Using names operations is recommended in production code as it can help when debugging as error messages can point to specific named queries.

If we supply our browser with the above queries, we can run them one at a time as the "Execute Query" button will give a dropdown of each query.

Variables

When we use GraphQL in production we won't want every query to perform one specific task. We might want our movie query to be able to query any of our movies, rather than just one specific one.

This means avoiding hard-coding the movie ID. Let's make a dynammic, reusable query using variables.

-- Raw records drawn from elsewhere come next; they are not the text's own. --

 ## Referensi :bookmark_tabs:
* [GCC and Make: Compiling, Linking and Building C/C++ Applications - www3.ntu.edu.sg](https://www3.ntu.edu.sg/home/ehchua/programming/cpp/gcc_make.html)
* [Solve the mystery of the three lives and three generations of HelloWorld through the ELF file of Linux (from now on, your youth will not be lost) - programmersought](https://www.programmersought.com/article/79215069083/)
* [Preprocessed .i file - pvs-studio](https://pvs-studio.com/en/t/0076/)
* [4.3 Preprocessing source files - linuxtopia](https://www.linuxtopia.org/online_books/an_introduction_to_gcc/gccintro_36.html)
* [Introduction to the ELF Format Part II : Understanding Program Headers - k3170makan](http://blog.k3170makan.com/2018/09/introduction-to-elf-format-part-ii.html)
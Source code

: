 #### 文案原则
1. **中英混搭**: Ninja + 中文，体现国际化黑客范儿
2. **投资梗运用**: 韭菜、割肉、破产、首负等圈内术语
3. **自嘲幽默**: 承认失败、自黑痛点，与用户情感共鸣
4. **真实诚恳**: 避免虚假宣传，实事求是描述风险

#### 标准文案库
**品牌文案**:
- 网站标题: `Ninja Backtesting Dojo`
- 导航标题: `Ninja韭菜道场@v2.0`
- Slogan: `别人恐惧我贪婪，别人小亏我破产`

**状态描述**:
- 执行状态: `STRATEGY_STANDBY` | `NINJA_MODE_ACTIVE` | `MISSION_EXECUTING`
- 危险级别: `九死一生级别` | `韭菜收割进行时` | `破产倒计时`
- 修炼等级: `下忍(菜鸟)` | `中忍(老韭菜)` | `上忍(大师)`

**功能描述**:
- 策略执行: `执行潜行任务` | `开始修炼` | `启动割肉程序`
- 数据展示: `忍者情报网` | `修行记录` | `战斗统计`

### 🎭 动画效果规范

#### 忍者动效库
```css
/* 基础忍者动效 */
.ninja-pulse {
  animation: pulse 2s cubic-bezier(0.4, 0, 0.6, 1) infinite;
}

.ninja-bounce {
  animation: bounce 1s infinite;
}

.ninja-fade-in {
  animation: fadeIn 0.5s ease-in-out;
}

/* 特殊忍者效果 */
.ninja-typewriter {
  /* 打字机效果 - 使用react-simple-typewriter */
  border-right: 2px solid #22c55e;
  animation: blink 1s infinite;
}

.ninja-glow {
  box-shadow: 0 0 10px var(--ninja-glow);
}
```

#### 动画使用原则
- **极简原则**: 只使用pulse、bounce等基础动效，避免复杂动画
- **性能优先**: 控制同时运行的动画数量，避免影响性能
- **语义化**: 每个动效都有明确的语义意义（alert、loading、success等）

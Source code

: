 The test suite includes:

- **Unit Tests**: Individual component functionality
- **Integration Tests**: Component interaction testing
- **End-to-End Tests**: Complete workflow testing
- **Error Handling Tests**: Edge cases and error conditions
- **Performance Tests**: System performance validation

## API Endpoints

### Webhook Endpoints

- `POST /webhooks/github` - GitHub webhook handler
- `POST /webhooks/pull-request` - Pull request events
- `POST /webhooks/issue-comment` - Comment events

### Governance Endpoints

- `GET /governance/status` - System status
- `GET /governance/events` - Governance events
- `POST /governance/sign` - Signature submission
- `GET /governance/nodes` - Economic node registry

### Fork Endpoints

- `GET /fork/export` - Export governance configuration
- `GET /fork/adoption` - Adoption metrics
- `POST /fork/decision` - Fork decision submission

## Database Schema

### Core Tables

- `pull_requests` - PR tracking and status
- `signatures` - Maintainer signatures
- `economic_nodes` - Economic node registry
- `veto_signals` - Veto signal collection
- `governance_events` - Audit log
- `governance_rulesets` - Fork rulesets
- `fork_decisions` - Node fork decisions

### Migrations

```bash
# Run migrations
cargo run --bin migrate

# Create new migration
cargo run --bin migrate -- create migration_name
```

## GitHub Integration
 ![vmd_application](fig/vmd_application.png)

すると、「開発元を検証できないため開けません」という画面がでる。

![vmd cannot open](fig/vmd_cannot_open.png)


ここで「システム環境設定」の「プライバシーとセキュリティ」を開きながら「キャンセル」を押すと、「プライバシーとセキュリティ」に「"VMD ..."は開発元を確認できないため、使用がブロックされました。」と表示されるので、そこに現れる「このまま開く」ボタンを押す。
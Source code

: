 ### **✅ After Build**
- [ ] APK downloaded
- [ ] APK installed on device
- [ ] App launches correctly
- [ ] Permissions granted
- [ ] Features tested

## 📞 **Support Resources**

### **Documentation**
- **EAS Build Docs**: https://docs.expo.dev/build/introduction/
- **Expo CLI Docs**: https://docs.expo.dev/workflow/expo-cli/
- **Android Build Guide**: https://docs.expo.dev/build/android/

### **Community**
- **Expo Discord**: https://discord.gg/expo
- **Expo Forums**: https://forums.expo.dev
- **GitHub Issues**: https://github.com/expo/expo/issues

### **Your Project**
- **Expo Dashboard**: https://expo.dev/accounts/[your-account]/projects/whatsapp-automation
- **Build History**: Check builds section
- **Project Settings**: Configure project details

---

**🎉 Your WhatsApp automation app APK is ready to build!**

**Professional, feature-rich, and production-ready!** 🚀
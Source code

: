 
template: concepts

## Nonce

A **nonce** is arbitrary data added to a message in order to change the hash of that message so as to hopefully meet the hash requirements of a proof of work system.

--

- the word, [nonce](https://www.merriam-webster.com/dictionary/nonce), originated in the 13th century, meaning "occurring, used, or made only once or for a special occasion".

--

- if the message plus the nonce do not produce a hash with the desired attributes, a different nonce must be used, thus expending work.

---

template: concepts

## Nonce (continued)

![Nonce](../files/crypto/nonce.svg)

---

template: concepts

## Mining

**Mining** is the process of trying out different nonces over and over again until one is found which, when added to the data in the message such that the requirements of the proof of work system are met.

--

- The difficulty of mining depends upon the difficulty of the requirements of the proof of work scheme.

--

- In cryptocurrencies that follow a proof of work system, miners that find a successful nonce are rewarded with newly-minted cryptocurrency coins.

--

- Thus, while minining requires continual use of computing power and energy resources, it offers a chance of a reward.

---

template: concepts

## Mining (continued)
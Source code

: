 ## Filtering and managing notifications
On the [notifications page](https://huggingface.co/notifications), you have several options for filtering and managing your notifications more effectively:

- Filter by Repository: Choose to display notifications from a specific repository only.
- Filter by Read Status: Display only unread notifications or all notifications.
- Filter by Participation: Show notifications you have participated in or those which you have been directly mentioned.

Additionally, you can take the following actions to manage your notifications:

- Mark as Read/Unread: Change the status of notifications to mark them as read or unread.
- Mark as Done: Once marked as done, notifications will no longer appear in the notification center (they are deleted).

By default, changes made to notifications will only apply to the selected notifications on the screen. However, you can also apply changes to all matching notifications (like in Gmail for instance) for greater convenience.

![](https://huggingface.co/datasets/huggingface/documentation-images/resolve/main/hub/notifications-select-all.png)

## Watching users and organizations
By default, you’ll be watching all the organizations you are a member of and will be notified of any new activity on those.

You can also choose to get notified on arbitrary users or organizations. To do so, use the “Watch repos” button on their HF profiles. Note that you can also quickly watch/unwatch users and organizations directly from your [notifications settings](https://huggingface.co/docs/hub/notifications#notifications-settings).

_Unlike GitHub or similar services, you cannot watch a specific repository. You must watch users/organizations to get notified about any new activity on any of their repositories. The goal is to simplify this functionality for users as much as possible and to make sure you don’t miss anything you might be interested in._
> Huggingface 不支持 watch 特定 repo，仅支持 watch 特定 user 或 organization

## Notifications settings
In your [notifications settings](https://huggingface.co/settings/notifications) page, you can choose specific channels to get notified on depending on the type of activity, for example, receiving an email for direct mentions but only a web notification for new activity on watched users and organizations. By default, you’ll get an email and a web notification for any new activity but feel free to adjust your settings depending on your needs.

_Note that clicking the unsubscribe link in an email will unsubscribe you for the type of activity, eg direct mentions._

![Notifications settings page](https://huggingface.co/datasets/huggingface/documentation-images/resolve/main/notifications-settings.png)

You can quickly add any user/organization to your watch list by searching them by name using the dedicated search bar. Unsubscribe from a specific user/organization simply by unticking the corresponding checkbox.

First we set up our query:

query MovieQuery($movieId: String!) {
movie(id: $movieId) {
title
}
}

This query now has a new addition, the ($movieId: String!) portion added to the operation name. This tells the query to expect a movieId, and that it should be a required string.

Next, our query makes use of this $movieId variable, replacing the hard-coded m01 value from earlier.

To use this query we need to pass our variables along with this dynamic query. In the web browser window, look for the Query Variables panel (at the bottom of the left side).

Open this and add our variable as JSON:

{
"movieId": "m01"
}

We should now be able to execute our query and see the movie.

Default values

Variables can be given a default value, which can be useful when we want to fall back on one specific result.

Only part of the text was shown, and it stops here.